Data excerpts below:
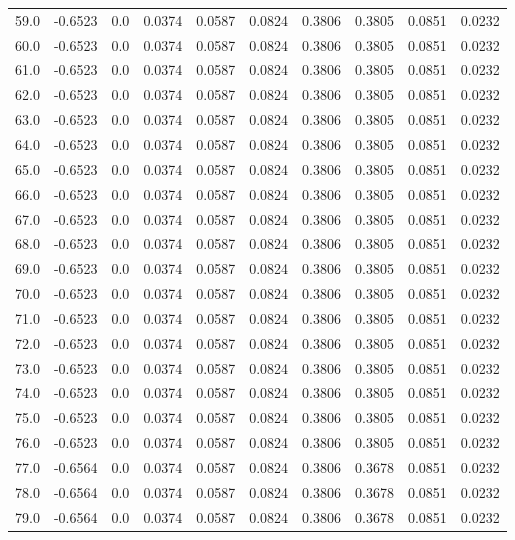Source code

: \begin{longtable}{lrrrrrrrrr}
59.0 & -0.6523 & 0.0 & 0.0374 & 0.0587 & 0.0824 & 0.3806 & 0.3805 & 0.0851 & 0.0232 \\
60.0 & -0.6523 & 0.0 & 0.0374 & 0.0587 & 0.0824 & 0.3806 & 0.3805 & 0.0851 & 0.0232 \\
61.0 & -0.6523 & 0.0 & 0.0374 & 0.0587 & 0.0824 & 0.3806 & 0.3805 & 0.0851 & 0.0232 \\
62.0 & -0.6523 & 0.0 & 0.0374 & 0.0587 & 0.0824 & 0.3806 & 0.3805 & 0.0851 & 0.0232 \\
63.0 & -0.6523 & 0.0 & 0.0374 & 0.0587 & 0.0824 & 0.3806 & 0.3805 & 0.0851 & 0.0232 \\
64.0 & -0.6523 & 0.0 & 0.0374 & 0.0587 & 0.0824 & 0.3806 & 0.3805 & 0.0851 & 0.0232 \\
65.0 & -0.6523 & 0.0 & 0.0374 & 0.0587 & 0.0824 & 0.3806 & 0.3805 & 0.0851 & 0.0232 \\
66.0 & -0.6523 & 0.0 & 0.0374 & 0.0587 & 0.0824 & 0.3806 & 0.3805 & 0.0851 & 0.0232 \\
67.0 & -0.6523 & 0.0 & 0.0374 & 0.0587 & 0.0824 & 0.3806 & 0.3805 & 0.0851 & 0.0232 \\
68.0 & -0.6523 & 0.0 & 0.0374 & 0.0587 & 0.0824 & 0.3806 & 0.3805 & 0.0851 & 0.0232 \\
69.0 & -0.6523 & 0.0 & 0.0374 & 0.0587 & 0.0824 & 0.3806 & 0.3805 & 0.0851 & 0.0232 \\
70.0 & -0.6523 & 0.0 & 0.0374 & 0.0587 & 0.0824 & 0.3806 & 0.3805 & 0.0851 & 0.0232 \\
71.0 & -0.6523 & 0.0 & 0.0374 & 0.0587 & 0.0824 & 0.3806 & 0.3805 & 0.0851 & 0.0232 \\
72.0 & -0.6523 & 0.0 & 0.0374 & 0.0587 & 0.0824 & 0.3806 & 0.3805 & 0.0851 & 0.0232 \\
73.0 & -0.6523 & 0.0 & 0.0374 & 0.0587 & 0.0824 & 0.3806 & 0.3805 & 0.0851 & 0.0232 \\
74.0 & -0.6523 & 0.0 & 0.0374 & 0.0587 & 0.0824 & 0.3806 & 0.3805 & 0.0851 & 0.0232 \\
75.0 & -0.6523 & 0.0 & 0.0374 & 0.0587 & 0.0824 & 0.3806 & 0.3805 & 0.0851 & 0.0232 \\
76.0 & -0.6523 & 0.0 & 0.0374 & 0.0587 & 0.0824 & 0.3806 & 0.3805 & 0.0851 & 0.0232 \\
77.0 & -0.6564 & 0.0 & 0.0374 & 0.0587 & 0.0824 & 0.3806 & 0.3678 & 0.0851 & 0.0232 \\
78.0 & -0.6564 & 0.0 & 0.0374 & 0.0587 & 0.0824 & 0.3806 & 0.3678 & 0.0851 & 0.0232 \\
79.0 & -0.6564 & 0.0 & 0.0374 & 0.0587 & 0.0824 & 0.3806 & 0.3678 & 0.0851 & 0.0232 \\

\end{longtable}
End of Data excerpts.
* What the exercise asks: If a line of the entries above holds "longtable", count it, then report the total alone.

* Result below: 2